非難の目で睨まれた蓬莱寺の怒りは、文遣いへと向かう。

「てめェ……誤解招く様な態度しやがって。俺に何か恨みでもあんのかッ!!」
「ぐッ、苦しい……。おッ、お二人宛に文を届けに来ただけです」

襟を絞められ、咳き込む若い男の言葉に、やっと蓬莱寺は手を離した。男はほうほうの体で逃げ出していく。
首を傾げながら文を開けた蓬莱寺が、驚愕の表情で叫んだ。

「見ろよ、緋勇ッ!! お葉ちゃんからだッ。俺だけじゃなく、お前にも来てんのが、引っ掛かるが……。なになに―――」

読み進める蓬莱寺よりも驚愕したのは――緋勇。
彼は昨日抱いた女の名すら聞いていなかった。当然、蓬莱寺の相手の方など、顔も見ていなかった。だが、その名だけはよく知っていた。

「『吉原、萩原屋の遊女、お葉で御座います。昨晩のあなたのお言葉、心に染みて消えようとしません。今まで殿方のお相手は何遍もしてきました。でも、あんなに暖かい言葉をかけてくれたのはあなただけ……』」

何度も『あなただけ』の箇所を繰り返し読んだ蓬莱寺に、雄慶が苛立った様子で口を開く。

「先に進め、先にッ」
「おっと、つい、ホントの事をいわれたもんでな。はははッ」

蓬莱寺はにやにやと笑いながら、やっと視線を文の先へ進める。

「『どうか―――どうか、お葉にもう一度そのお顔を見せてください。三味線の弦の切れぬうちに―――』。くっくっくっ。もてる男はつらいねェッ」

どうだかと肩を竦める雄慶と、それに食って掛かる蓬莱寺。だが、その遣り取りに注視する余裕は、緋勇にはなかった。必死に記憶の中の日付を辿るが、やがて諦めたように、小さく首を振った。

「よし、緋勇ッ。昼飯を食ったら行ってみるとするか――って、なんだよ、その面は?」

緋勇は、あからさまに浮かない顔で、考え込んでいる。

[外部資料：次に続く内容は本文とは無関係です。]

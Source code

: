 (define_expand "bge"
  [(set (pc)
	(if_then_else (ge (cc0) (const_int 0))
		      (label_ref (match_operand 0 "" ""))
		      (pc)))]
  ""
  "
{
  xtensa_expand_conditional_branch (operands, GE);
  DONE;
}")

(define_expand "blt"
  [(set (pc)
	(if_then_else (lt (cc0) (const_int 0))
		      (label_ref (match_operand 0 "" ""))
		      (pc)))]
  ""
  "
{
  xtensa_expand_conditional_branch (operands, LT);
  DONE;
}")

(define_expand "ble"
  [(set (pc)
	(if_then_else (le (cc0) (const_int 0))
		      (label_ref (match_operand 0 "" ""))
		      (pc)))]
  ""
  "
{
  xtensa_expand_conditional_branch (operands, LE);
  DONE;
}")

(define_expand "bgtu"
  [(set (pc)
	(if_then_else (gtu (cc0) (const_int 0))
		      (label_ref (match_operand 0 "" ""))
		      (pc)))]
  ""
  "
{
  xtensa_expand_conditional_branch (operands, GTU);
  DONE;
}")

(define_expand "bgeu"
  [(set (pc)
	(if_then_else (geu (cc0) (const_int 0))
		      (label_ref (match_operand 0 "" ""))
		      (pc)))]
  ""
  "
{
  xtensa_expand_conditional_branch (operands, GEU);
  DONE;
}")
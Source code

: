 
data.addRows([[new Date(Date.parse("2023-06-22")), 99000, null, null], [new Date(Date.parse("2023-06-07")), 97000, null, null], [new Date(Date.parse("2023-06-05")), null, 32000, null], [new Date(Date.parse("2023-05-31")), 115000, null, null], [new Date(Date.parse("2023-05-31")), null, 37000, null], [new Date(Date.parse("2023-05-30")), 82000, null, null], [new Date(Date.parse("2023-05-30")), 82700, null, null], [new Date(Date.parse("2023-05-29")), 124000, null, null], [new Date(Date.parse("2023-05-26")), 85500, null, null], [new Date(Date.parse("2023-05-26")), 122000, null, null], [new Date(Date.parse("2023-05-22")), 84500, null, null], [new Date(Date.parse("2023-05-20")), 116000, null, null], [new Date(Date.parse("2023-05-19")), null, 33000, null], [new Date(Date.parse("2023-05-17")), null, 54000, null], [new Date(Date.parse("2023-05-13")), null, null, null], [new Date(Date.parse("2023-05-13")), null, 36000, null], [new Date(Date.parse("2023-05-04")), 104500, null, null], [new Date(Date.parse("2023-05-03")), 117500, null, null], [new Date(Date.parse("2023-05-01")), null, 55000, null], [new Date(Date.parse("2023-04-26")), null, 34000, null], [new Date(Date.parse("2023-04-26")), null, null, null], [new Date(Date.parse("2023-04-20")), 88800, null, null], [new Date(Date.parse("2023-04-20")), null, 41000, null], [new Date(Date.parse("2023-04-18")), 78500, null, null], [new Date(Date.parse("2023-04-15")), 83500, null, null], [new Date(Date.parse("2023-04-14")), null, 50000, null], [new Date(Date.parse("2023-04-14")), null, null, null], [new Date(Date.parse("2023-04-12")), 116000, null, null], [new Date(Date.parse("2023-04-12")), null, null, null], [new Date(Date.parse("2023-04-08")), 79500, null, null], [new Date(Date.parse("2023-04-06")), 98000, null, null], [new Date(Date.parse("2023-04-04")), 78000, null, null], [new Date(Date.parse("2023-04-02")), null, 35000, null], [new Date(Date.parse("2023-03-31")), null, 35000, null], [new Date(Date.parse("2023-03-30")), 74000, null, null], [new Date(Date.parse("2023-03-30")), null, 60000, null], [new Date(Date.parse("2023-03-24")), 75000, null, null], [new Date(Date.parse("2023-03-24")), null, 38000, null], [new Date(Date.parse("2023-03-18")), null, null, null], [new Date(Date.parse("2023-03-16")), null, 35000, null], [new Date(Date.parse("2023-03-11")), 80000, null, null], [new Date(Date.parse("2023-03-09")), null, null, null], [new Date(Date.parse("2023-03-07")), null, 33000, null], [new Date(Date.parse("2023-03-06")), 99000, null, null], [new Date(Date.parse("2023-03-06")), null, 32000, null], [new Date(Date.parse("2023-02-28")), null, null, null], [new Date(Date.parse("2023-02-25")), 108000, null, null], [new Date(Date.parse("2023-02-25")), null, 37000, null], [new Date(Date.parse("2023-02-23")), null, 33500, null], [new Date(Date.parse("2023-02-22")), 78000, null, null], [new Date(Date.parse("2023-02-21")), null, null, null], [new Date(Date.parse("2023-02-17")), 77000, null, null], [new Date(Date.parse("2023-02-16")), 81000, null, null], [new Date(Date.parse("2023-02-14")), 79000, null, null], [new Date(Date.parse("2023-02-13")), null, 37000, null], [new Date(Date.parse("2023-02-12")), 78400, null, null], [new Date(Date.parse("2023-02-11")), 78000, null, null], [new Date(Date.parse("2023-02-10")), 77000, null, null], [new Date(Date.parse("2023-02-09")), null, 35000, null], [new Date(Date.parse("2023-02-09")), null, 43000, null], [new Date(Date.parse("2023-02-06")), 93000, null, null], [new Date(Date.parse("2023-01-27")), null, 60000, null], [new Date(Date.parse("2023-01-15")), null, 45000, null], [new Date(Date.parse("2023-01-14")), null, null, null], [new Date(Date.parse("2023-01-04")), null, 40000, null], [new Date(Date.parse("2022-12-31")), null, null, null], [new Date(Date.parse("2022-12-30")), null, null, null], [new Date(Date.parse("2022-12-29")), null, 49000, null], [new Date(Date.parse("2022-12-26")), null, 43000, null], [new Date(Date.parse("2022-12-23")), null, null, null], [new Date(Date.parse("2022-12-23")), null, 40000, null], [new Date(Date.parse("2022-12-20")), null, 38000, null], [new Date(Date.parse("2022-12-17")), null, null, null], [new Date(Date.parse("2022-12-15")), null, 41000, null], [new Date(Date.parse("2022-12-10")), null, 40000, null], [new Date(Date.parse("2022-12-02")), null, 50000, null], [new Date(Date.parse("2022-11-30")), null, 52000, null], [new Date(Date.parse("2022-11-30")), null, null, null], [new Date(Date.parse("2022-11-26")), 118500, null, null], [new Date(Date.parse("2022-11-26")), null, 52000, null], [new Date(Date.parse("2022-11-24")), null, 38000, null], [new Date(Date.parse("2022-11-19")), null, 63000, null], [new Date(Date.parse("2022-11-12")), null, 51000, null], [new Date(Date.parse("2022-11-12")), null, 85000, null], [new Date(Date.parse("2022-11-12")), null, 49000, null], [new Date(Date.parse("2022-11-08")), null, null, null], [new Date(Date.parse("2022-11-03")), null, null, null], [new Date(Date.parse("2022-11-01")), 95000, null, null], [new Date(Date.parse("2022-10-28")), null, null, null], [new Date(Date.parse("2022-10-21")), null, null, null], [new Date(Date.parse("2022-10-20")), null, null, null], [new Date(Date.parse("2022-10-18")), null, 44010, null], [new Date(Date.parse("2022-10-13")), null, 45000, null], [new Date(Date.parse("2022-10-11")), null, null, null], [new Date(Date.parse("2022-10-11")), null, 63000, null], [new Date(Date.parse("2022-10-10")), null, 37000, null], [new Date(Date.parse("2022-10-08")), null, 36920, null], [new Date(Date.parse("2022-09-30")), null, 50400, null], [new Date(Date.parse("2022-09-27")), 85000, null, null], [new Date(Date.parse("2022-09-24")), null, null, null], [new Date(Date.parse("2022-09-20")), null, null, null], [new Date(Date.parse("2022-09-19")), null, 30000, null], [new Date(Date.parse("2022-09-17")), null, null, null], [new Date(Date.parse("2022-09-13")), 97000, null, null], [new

誘いの文に応える表情とは思えない。
問いに顔を上げた緋勇は、とんでもない事を口にする。

「……蓬莱寺、昨日の店は萩原屋なのか?」
「お前、そんなことも聞いてなかったのかよ」

呆れた顔で、蓬莱寺はそうだと肯定した。

別れ際に緋勇は、蓬莱寺担当の女と、少しだけ言葉を交わした。蓬莱寺は鈍いのか気付きもしないようであったが、明らかに労咳を患っていた女であった。

存在の違和感に緋勇が気付かなかったのは――それだけ桔梗の術が高等なのか、それとも、まだ『あの悲劇』より、前なのか。

「そしてお前の担当の女は、……お葉という名なのか」
「てめェは……本ッ当に、人の話を聞いてねェんだな。ん……どうしたよ?」

さすがに蓬莱寺は怪訝な表情をありありと浮かべて、押し黙った緋勇を眺めた。今は何日なのだろうな――と、彼は口の中で、小さく呟いていた。

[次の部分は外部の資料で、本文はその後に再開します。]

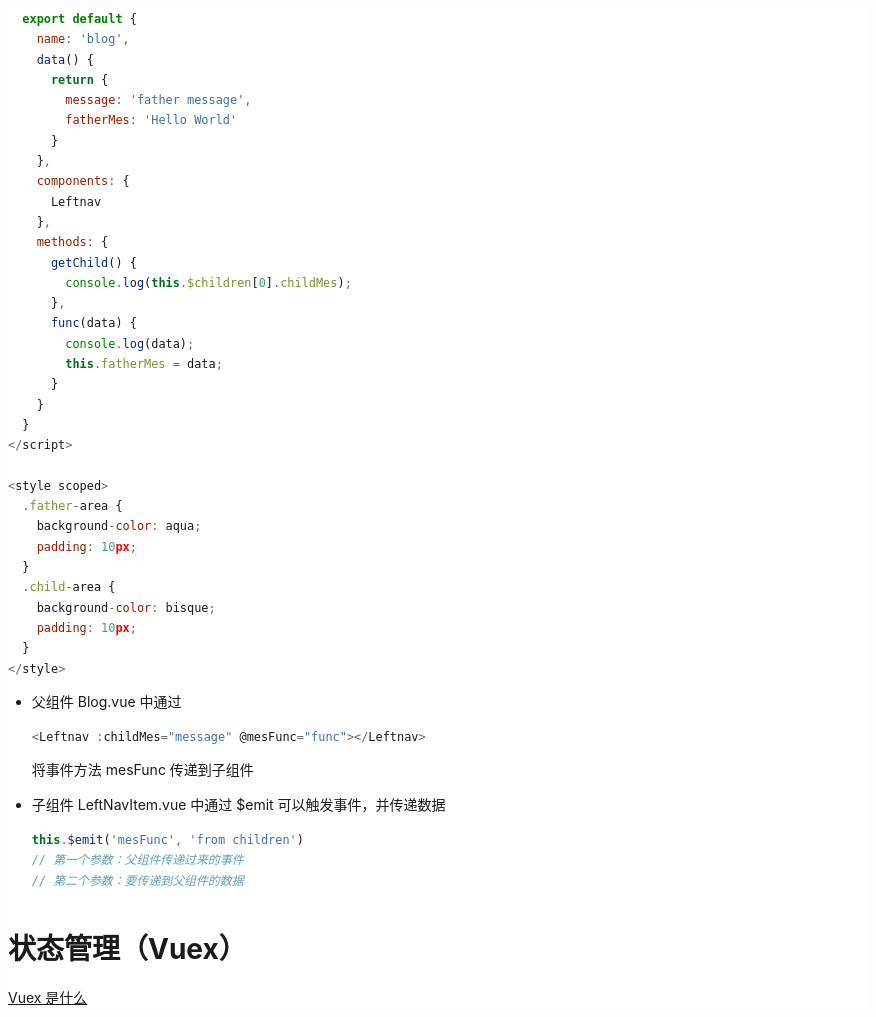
```js
  export default {
    name: 'blog',
    data() {
      return {
        message: 'father message',
        fatherMes: 'Hello World'
      }
    },
    components: {
      Leftnav
    },
    methods: {
      getChild() {
        console.log(this.$children[0].childMes);
      },
      func(data) {
        console.log(data);
        this.fatherMes = data;
      }
    }
  }
</script>

<style scoped>
  .father-area {
    background-color: aqua;
    padding: 10px;
  }
  .child-area {
    background-color: bisque;
    padding: 10px;
  }
</style>
```
- 父组件 Blog.vue 中通过

    ```js
    <Leftnav :childMes="message" @mesFunc="func"></Leftnav>
    ```
    将事件方法 mesFunc 传递到子组件
- 子组件 LeftNavItem.vue 中通过 $emit 可以触发事件，并传递数据

    ```js
    this.$emit('mesFunc', 'from children')
    // 第一个参数：父组件传递过来的事件
    // 第二个参数：要传递到父组件的数据
    ```


# 状态管理（Vuex）
[Vuex 是什么](https://vuex.vuejs.org/zh/)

彼の記憶には残っている。萩原屋のお葉とは、紛れもなくあの哀れな遊女。幕府重臣の息子とやらの理不尽な行いによって、元より病んでいた身体を荒く扱われ死した女。

「蓬莱寺。是非にでも――共に行かせて貰おう。すまんな、雄慶」

いくら記憶を巡らせようと、正確な日時は覚えていなかった。
当然の話であった。まさか時を遡り、同じ経験を違う立場からするなど、考えた事も無いのだから、日記をつける習慣が有るわけでもなし。全ての出来事を、完璧に細かい日付に至るまで覚えている筈が無い。


「あ、……ああ」
「そんな顔をされては仕方ない。ちゃんと、早くに戻って来いよ」


手ぶらもなんだからと、お葉に手土産でも買って行こうとはしゃぐ蓬莱寺に、緋勇は生返事で応じた。何しろ手土産を買ったとしても、相手に手渡せるかすら、定かではないのだから。

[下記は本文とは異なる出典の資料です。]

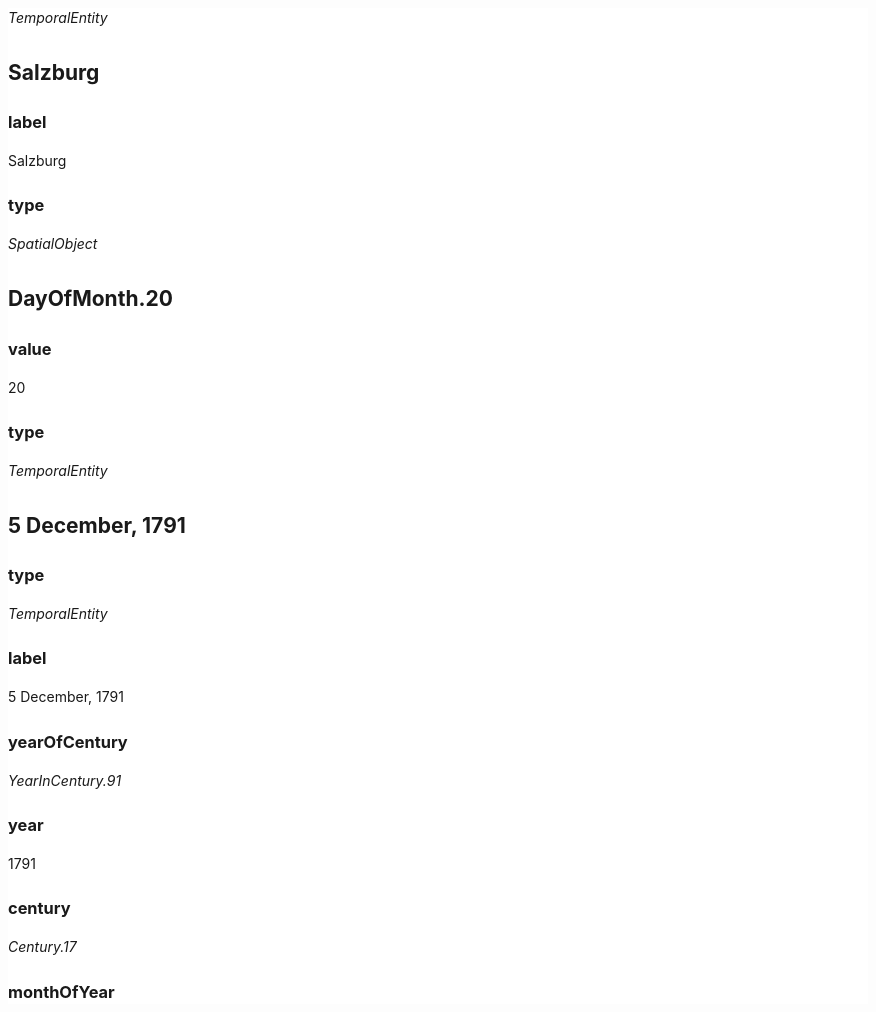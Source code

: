 
*TemporalEntity*

## Salzburg

### label


Salzburg

### type


*SpatialObject*

## DayOfMonth.20

### value


20

### type


*TemporalEntity*

## 5 December, 1791

### type


*TemporalEntity*

### label


5 December, 1791

### yearOfCentury


*YearInCentury.91*

### year


1791

### century


*Century.17*

### monthOfYear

蓬莱寺も、そろそろ不審を抱いたのであろう。緋勇の態度は、遊女から誘いの文を貰った男のものとは思えなかった。

「おい、緋勇。一体何だってん――ッ」
「どいた、どいたァァッ!!」
「う、うおォッ!? いッ、痛てて……。くッ。何なんだ一体」

反射的に避けた緋勇とは異なり、蓬莱寺は凄まじい速度にて駆け下りてきた黒の人物に、見事に――撥ねられた。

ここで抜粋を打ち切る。